The amount of data generated by organizations and systems is growing exponentially. At the same time, organizations are increasing their efforts to generate knowledge and useful insights that might be hidden within their data. This is driving tremendous growth in teams doing data science and the related field of big data. However, despite the fact that data science is now widely used in many organizations, most data science teams do not follow any specific methodology of how to organize, collaborate and structure the team’s work.

Kanban is one of the potential methodologies that can be used to help a data science team improve their coordination and effectiveness. The use of Kanban is increasing across a range of information system projects, including software development and data science. While the use of Kanban is growing, little has been done to explore how to improve team performance for teams that use Kanban. One possibility is to introduce a process coach. Another possibility is to introduce a process master. Yet another possibility is to collect Kanban team metrics (to be able to understand and predict low team performance).
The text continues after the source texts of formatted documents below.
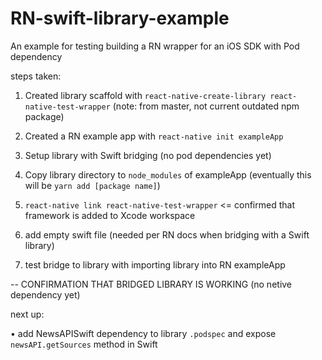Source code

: # RN-swift-library-example
An example for testing building a RN wrapper for an iOS SDK with Pod dependency

steps taken:

1. Created library scaffold with `react-native-create-library react-native-test-wrapper` (note: from master, not current outdated npm package)

2. Created a RN example app with `react-native init exampleApp`

3. Setup library with Swift bridging (no pod dependencies yet)

4. Copy library directory to `node_modules` of exampleApp (eventually this will be `yarn add [package name]`)

5. `react-native link react-native-test-wrapper` <= confirmed that framework is added to Xcode workspace

6. add empty swift file (needed per RN docs when bridging with a Swift library)

7. test bridge to library with importing library into RN exampleApp

-- CONFIRMATION THAT BRIDGED LIBRARY IS WORKING (no netive dependency yet)


next up:

• add NewsAPISwift dependency to library `.podspec` and expose `newsAPI.getSources` method in Swift


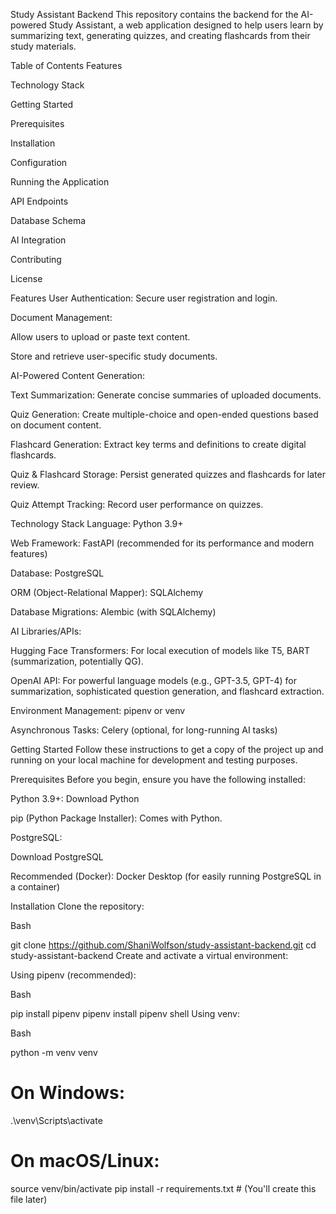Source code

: Study Assistant Backend
This repository contains the backend for the AI-powered Study Assistant, a web application designed to help users learn by summarizing text, generating quizzes, and creating flashcards from their study materials.

Table of Contents
Features

Technology Stack

Getting Started

Prerequisites

Installation

Configuration

Running the Application

API Endpoints

Database Schema

AI Integration

Contributing

License

Features
User Authentication: Secure user registration and login.

Document Management:

Allow users to upload or paste text content.

Store and retrieve user-specific study documents.

AI-Powered Content Generation:

Text Summarization: Generate concise summaries of uploaded documents.

Quiz Generation: Create multiple-choice and open-ended questions based on document content.

Flashcard Generation: Extract key terms and definitions to create digital flashcards.

Quiz & Flashcard Storage: Persist generated quizzes and flashcards for later review.

Quiz Attempt Tracking: Record user performance on quizzes.

Technology Stack
Language: Python 3.9+

Web Framework: FastAPI (recommended for its performance and modern features)

Database: PostgreSQL

ORM (Object-Relational Mapper): SQLAlchemy

Database Migrations: Alembic (with SQLAlchemy)

AI Libraries/APIs:

Hugging Face Transformers: For local execution of models like T5, BART (summarization, potentially QG).

OpenAI API: For powerful language models (e.g., GPT-3.5, GPT-4) for summarization, sophisticated question generation, and flashcard extraction.

Environment Management: pipenv or venv

Asynchronous Tasks: Celery (optional, for long-running AI tasks)

Getting Started
Follow these instructions to get a copy of the project up and running on your local machine for development and testing purposes.

Prerequisites
Before you begin, ensure you have the following installed:

Python 3.9+: Download Python

pip (Python Package Installer): Comes with Python.

PostgreSQL:

Download PostgreSQL

Recommended (Docker): Docker Desktop (for easily running PostgreSQL in a container)

Installation
Clone the repository:

Bash

git clone https://github.com/ShaniWolfson/study-assistant-backend.git
cd study-assistant-backend
Create and activate a virtual environment:

Using pipenv (recommended):

Bash

pip install pipenv
pipenv install
pipenv shell
Using venv:

Bash

python -m venv venv
# On Windows:
.\venv\Scripts\activate
# On macOS/Linux:
source venv/bin/activate
pip install -r requirements.txt # (You'll create this file later)
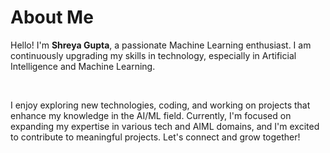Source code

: # About Me

<p>Hello! I'm <b>Shreya Gupta</b>, a passionate Machine Learning enthusiast. I am continuously upgrading my skills in technology, especially in Artificial Intelligence and Machine Learning.</p><br>

<p>I enjoy exploring new technologies, coding, and working on projects that enhance my knowledge in the AI/ML field. Currently, I'm focused on expanding my expertise in various tech and AIML domains, and I'm excited to contribute to meaningful projects. Let's connect and grow together!</p>
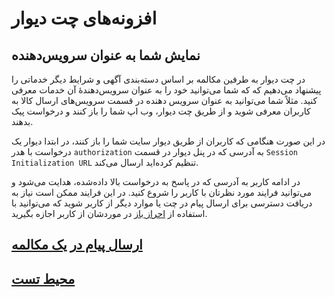 # افزونه‌های چت دیوار

## نمایش شما به عنوان سرویس‌دهنده
در چت دیوار به طرفین مکالمه بر اساس دسته‌بندی آگهی و شرایط دیگر خدماتی را پیشنهاد می‌دهیم که که شما می‌توانید خود را به عنوان سرویس‌دهندهٔ آن خدمات معرفی کنید.
مثلاً شما می‌توانید به عنوان سرویس دهنده در قسمت سرویس‌های ارسال کالا به کاربران معرفی شوید و از طریق چت دیوار، وب اپ شما را باز کنند و درخواست پیک بدهند.

در این صورت هنگامی که کاربران از طریق دیوار سایت شما را باز کنند، در ابتدا دیوار یک درخواست با هدر `authorization` به آدرسی که در پنل دیوار در قسمت `Session Initialization URL` تنظیم کرده‌اید ارسال می‌کند.

در ادامه کاربر به آدرسی که در پاسخ به درخواست بالا داده‌شده، هدایت می‌شود و می‌توانید فرایند مورد نظرتان با کاربر را شروع کنید.
در این فرایند ممکن است نیاز به دریافت دسترسی برای ارسال پیام در چت یا موارد دیگر از کاربر شوید که می‌توانید با استفاده از [احراز باز](/oauth/) در موردشان از کاربر اجازه بگیرید.

## [ارسال پیام در یک مکالمه](send_message)
## [محیط تست](test_environment)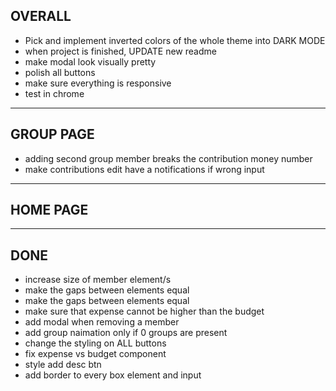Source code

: ## OVERALL

- Pick and implement inverted colors of the whole theme into DARK MODE
- when project is finished, UPDATE new readme
- make modal look visually pretty
- polish all buttons
- make sure everything is responsive
- test in chrome

---

## GROUP PAGE

- adding second group member breaks the contribution money number
- make contributions edit have a notifications if wrong input

---

## HOME PAGE

---

## DONE

- increase size of member element/s
- make the gaps between elements equal
- make the gaps between elements equal
- make sure that expense cannot be higher than the budget
- add modal when removing a member
- add group naimation only if 0 groups are present
- change the styling on ALL buttons
- fix expense vs budget component
- style add desc btn
- add border to every box element and input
This paper reports on an experiment comparing teams using a Kanban Coach (KC), a Kanban Master (KM) or neither a KC nor a KM. Coordination Theory and Shared Mental Models were employed to provide an explanation as to why a KC or a KM might lead to better

project results. It was found that introducing KC or a KM led to significant improvement of team performance in comparison to the baseline case, with the KC being better than the KM with respect to how teams used Kanban. This dissertation also explored, for teams using Kanban, the ability to predict low team performance via an analytical model that uses specific project metrics that can be collected via the team’s visual Kanban board. The models developed, via the analysis of 80 data science teams using Kanban, were significantly better than the baseline situation of thinking that all teams were at risk.

Finally, note that while this research was done within a data science project context, the results are likely applicable across a range of information system projects that use Kanban.